* _Task description_
Here is the task for the records below: repeat exactly the lines from the one with "Observe that, in" to the one with "A set of paths", both included, and nothing else.

* _Records for the task_
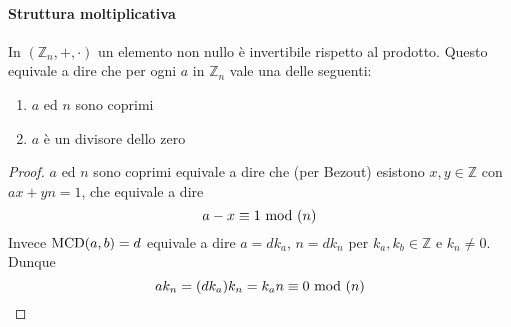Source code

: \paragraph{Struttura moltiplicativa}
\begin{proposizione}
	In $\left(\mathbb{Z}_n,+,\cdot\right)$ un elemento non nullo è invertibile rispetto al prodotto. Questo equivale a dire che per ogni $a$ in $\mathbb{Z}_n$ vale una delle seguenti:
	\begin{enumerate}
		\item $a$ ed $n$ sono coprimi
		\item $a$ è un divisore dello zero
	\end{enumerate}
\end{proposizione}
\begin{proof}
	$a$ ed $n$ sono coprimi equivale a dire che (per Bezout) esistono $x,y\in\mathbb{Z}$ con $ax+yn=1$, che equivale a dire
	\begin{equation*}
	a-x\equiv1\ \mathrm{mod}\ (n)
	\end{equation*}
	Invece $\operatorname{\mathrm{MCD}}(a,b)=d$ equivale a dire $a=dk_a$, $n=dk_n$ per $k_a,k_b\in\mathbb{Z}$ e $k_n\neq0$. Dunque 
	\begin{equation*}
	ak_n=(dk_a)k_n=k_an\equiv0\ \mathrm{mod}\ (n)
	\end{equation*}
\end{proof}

---

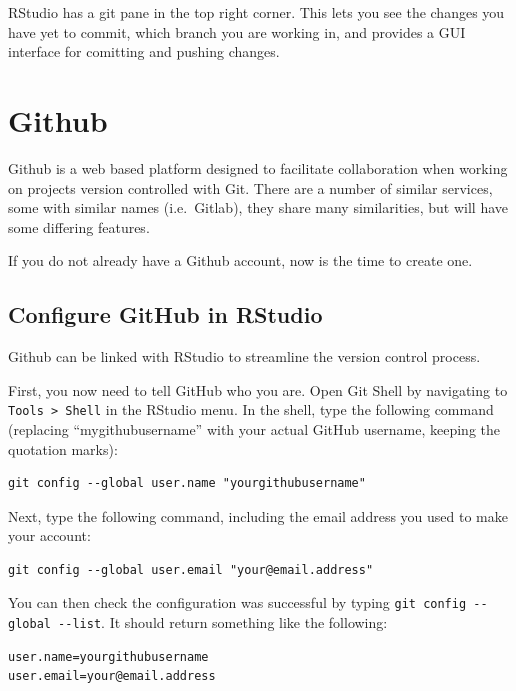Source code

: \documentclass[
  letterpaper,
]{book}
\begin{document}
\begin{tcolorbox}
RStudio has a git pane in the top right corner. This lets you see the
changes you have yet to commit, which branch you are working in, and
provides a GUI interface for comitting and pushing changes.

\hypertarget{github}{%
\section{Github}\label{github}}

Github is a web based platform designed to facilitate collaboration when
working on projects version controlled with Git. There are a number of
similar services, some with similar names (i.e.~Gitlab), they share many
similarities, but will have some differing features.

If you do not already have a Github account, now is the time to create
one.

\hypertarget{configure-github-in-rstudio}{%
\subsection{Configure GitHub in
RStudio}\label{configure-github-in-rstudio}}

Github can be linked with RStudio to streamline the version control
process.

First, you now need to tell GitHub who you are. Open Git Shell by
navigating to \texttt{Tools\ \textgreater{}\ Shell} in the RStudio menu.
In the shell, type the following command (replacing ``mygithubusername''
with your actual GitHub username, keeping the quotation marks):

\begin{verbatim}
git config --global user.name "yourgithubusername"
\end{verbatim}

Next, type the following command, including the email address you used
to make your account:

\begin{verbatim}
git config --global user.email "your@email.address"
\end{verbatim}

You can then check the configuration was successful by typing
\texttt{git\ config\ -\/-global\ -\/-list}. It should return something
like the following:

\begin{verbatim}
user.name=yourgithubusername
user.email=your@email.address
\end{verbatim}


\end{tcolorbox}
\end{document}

...

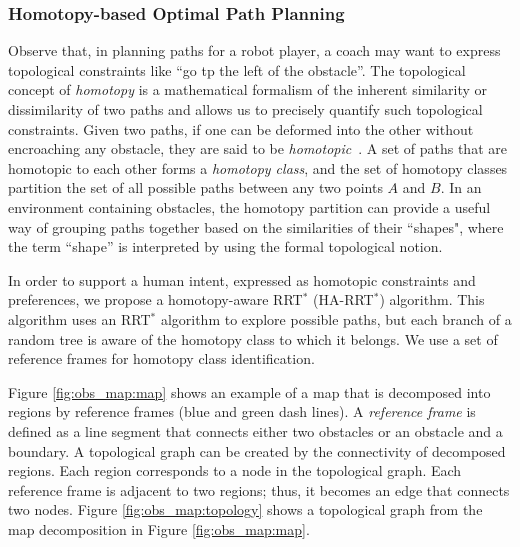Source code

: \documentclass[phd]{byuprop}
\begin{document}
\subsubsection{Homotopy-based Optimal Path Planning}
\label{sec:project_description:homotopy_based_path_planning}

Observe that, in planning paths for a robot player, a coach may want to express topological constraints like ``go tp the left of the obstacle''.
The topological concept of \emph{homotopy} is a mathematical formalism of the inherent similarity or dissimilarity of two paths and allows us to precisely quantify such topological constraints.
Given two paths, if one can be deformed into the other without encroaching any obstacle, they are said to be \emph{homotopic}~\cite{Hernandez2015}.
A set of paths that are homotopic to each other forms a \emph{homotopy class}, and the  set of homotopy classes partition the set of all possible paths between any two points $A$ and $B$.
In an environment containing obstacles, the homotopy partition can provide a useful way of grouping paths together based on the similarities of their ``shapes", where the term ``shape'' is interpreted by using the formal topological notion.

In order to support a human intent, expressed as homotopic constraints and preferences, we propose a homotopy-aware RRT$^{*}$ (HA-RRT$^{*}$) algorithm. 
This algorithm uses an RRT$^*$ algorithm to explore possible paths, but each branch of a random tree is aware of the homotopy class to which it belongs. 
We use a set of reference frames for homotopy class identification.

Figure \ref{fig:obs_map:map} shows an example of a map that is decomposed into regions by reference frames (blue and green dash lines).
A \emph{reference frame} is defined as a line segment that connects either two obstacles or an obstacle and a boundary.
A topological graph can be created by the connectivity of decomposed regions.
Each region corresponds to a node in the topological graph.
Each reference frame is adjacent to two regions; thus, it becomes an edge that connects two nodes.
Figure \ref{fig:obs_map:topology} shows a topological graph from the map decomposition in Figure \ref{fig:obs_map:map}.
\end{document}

* _Task output_
Observe that, in planning paths for a robot player, a coach may want to express topological constraints like ``go tp the left of the obstacle''.
The topological concept of \emph{homotopy} is a mathematical formalism of the inherent similarity or dissimilarity of two paths and allows us to precisely quantify such topological constraints.
Given two paths, if one can be deformed into the other without encroaching any obstacle, they are said to be \emph{homotopic}~\cite{Hernandez2015}.
A set of paths that are homotopic to each other forms a \emph{homotopy class}, and the  set of homotopy classes partition the set of all possible paths between any two points $A$ and $B$.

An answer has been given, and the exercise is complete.